Stored entries:
__________________________________________________
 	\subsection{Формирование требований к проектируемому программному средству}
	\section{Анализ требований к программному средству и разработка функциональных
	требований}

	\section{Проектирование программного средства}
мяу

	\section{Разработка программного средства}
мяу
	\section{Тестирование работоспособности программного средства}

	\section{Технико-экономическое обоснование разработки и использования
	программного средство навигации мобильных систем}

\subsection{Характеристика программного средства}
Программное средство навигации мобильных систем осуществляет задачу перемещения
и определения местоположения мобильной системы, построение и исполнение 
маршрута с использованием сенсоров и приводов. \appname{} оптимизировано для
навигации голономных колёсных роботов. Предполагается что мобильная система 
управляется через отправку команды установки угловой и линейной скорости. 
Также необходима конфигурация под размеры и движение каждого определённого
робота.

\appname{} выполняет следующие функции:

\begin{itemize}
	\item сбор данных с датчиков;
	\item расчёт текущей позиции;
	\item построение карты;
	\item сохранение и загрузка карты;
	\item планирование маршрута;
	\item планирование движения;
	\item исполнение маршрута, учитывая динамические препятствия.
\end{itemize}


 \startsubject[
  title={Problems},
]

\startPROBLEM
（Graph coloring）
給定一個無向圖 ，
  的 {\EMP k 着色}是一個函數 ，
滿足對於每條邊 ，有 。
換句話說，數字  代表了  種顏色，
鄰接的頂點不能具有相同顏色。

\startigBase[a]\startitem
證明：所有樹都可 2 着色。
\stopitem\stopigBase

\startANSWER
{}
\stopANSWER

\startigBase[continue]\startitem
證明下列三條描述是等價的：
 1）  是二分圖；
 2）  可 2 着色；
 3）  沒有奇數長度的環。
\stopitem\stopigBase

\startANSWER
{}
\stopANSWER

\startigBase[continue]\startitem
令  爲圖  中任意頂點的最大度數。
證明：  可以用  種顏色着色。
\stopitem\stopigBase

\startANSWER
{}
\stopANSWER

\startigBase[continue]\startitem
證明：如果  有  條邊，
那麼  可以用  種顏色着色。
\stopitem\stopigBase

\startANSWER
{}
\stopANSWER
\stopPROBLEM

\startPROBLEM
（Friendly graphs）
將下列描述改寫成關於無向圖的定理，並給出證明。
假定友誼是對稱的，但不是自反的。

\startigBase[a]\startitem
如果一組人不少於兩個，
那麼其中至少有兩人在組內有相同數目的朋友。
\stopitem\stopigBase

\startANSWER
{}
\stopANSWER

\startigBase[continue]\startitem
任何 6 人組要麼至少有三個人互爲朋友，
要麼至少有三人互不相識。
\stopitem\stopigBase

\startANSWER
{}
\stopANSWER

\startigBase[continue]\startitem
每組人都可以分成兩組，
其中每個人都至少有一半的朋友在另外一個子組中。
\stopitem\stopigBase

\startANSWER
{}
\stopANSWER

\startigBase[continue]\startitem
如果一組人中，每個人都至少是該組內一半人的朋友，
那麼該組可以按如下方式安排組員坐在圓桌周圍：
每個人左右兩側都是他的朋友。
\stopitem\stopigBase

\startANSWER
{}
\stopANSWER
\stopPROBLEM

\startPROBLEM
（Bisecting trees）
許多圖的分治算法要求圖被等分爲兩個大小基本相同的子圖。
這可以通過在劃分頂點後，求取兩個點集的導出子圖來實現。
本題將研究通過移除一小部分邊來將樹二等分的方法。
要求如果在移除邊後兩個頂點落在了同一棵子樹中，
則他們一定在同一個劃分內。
__________________________________________________
— WORK TO BE COMPLETED —
Go through the entries above and count each line that contains the string "требований". Reply only with the total.

— RESULT OF THIS TASK —
3